Court Opinion

ID: 8019292
Source: CourtListenerOpinion
Date Created: 2022-09-09 02:08:40.075428+00
Date Added: 2024-06-11T16:36:33.888158
License: Public Domain

WOODSON, J.
(dissenting). — I dissent from the opinion of our learned Commissioner in this case for the reason that in my judgment that clause of section 7201, Revised Statutes 1909, providing that the petition shall be filed in the office of the clerk of the .county court and by him laid before the court at the first term thereafter, is not directory, nor was it intended fpr the benefit of the petitioner for a license to run a dram-shop ; but upon the contrary, in my opinion, the clear design of the Legislature was to give the residents of the community in which it is proposed to operate a saloon, an opportunity to become informed of the facts of the case and present remonstrances against the granting of the license.

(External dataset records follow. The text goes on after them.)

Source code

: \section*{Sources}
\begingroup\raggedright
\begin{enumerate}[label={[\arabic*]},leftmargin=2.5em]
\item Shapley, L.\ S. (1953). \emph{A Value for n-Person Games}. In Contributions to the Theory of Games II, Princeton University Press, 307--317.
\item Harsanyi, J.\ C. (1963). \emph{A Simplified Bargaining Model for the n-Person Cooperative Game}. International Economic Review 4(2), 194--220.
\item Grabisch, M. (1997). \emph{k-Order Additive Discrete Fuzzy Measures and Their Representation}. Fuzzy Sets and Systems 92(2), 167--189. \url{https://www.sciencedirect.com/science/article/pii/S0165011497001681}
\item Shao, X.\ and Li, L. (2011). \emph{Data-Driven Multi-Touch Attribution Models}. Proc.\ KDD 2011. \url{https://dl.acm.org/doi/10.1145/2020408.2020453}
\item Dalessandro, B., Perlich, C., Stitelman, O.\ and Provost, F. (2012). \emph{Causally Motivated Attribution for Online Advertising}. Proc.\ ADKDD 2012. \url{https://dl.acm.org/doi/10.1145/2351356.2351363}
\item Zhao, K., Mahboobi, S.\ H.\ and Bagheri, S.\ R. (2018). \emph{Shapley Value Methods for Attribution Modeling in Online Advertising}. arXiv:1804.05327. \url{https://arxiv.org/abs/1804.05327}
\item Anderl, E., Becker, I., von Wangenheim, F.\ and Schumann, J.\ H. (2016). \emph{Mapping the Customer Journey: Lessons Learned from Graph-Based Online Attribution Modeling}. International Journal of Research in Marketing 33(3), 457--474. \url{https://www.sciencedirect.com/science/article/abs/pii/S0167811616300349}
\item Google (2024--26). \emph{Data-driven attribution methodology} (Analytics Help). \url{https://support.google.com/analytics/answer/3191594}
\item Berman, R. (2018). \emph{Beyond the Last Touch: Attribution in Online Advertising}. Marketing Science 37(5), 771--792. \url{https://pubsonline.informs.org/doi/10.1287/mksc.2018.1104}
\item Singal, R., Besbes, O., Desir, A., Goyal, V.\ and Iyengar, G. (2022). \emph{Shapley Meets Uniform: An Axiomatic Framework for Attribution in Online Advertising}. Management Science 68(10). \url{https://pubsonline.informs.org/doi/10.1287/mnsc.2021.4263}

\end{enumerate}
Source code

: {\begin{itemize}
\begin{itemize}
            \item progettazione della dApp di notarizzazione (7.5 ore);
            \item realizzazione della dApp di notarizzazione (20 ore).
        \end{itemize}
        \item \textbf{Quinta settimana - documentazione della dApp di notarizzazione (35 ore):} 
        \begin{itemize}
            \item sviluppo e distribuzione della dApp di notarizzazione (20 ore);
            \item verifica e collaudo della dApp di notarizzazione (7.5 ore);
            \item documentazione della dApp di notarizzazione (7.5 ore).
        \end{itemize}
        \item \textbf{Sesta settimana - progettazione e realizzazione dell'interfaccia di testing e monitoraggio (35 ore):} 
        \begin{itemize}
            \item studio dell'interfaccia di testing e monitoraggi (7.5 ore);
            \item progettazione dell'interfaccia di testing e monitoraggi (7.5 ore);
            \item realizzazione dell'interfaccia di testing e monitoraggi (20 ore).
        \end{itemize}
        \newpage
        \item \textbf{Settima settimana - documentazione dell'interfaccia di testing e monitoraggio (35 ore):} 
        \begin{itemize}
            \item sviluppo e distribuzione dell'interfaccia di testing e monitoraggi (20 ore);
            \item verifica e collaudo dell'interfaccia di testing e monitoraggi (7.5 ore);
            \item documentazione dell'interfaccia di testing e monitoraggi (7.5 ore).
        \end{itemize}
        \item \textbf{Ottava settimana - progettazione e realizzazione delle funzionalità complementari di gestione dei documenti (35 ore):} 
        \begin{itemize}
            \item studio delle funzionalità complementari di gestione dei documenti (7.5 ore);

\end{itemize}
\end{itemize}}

If that was not the intention of the Legislature, then why did it declare in the subsequent clause of the same section that all licenses issued in violation of this section should be void? There are but two clauses in the section, and it can hardly be said that the avoiding clause had reference only to the filing of the petition, for the reason that the county court is a court of record, and can only speak through it, and of course it could not act at all unless the petition had been first filed, any more than the circuit court can render a judgment in a cause without a petition filed, stating' the facts constituting the cause of action. Such a judgment of the circuit court, if rendered, would be absolutely null and void, notwithstanding we have no such statute as the one under consideration, declaring such a judgment should be void in such a case. The Constitution would accomplish that effect.
*318So would it accomplish the same effect on the order of the county court granting the license if the county court, under that statute, should grant the license without the petition having been first filed, although the statute had not contained the annulling clause.

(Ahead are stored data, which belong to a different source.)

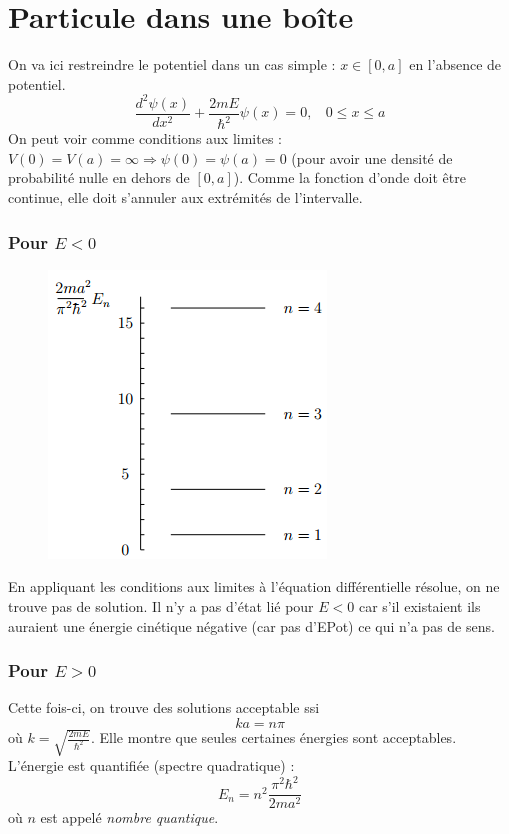 \documentclass	[11pt, a4paper, openany]{book}
\begin{document}
	\section{Particule dans une boîte}
	On va ici restreindre le potentiel dans un cas simple : $x \in [0,a]$ en l'absence de potentiel.
	\begin{equation}
		\frac{d^2\psi(x)}{dx^2} + \frac{2mE}{\hbar^2}\psi(x) = 0, \ \ \ \ 0\leq x \leq a
	\end{equation}
	On peut voir comme conditions aux limites : $V(0) = V(a) = \infty \Rightarrow \psi(0) = \psi(a) = 0$ (pour avoir une densité de probabilité nulle en dehors de $[0,a]$). Comme la fonction d'onde doit être continue, elle doit s'annuler aux extrémités de l'intervalle.
	
	\subsubsection*{Pour $E < 0$}
	\begin{figure}
		\includegraphics[scale=0.5]{img/image4.png}
	\end{figure}
	En appliquant les conditions aux limites à l'équation différentielle résolue, on ne trouve pas de solution. Il n'y a pas d'état lié pour $E < 0$ car s'il existaient ils auraient une énergie cinétique négative (car pas d'EPot) ce qui n'a pas de sens.
	
	\subsubsection*{Pour $E > 0$}
	Cette fois-ci, on trouve des solutions acceptable ssi
	\begin{equation}
		ka = n\pi
	\end{equation}
	où $k = \sqrt{\frac{2mE}{\hbar^2}}$. Elle montre que seules certaines énergies sont acceptables. L'énergie est quantifiée (spectre quadratique) :
	\begin{equation}
		E_n = n^2 \frac{\pi^2\hbar^2}{2ma^2}
	\end{equation}
	où $n$ est appelé \textit{nombre quantique}.\\
	
\end{document}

I do not mean to state that the Legislature has not the power to confer upon the judges of the county court the authority to issue such a license upon such a petition without it has first been filed; but what I do mean to say is, that the county court, as a court, could not act under that statute unless the petition for the license had first been filed therein as prescribed for by that statute; and if it should so act, without its having been filed, then the order granting the license would be void, without enforcing the nullifying clause of the statute.
If that is true, which in my opinion it is, then, as previously stated, it can hardly be sai'd that the annulling clause of the statute has, to say the least, reference only to the filing part of the clause thereof; but upon the other hand, to give to the nullifying clause of the statute any substantial force and effect, it must be construed to mean just what the Legislature said, namely, that the petition should be first filed, and second that it should lay over until the next term before the court could act upon the petition, and if both of those i equirements were not complied with, the license should be void.
I am therefore of the opinion that the case of State v. Evans, 83 Mo. 319, and State ex rel. Reider v. Moniteau County Court, 45 Mo. App. 387, should be overruled, and that the writ of certiorari should be made permanent.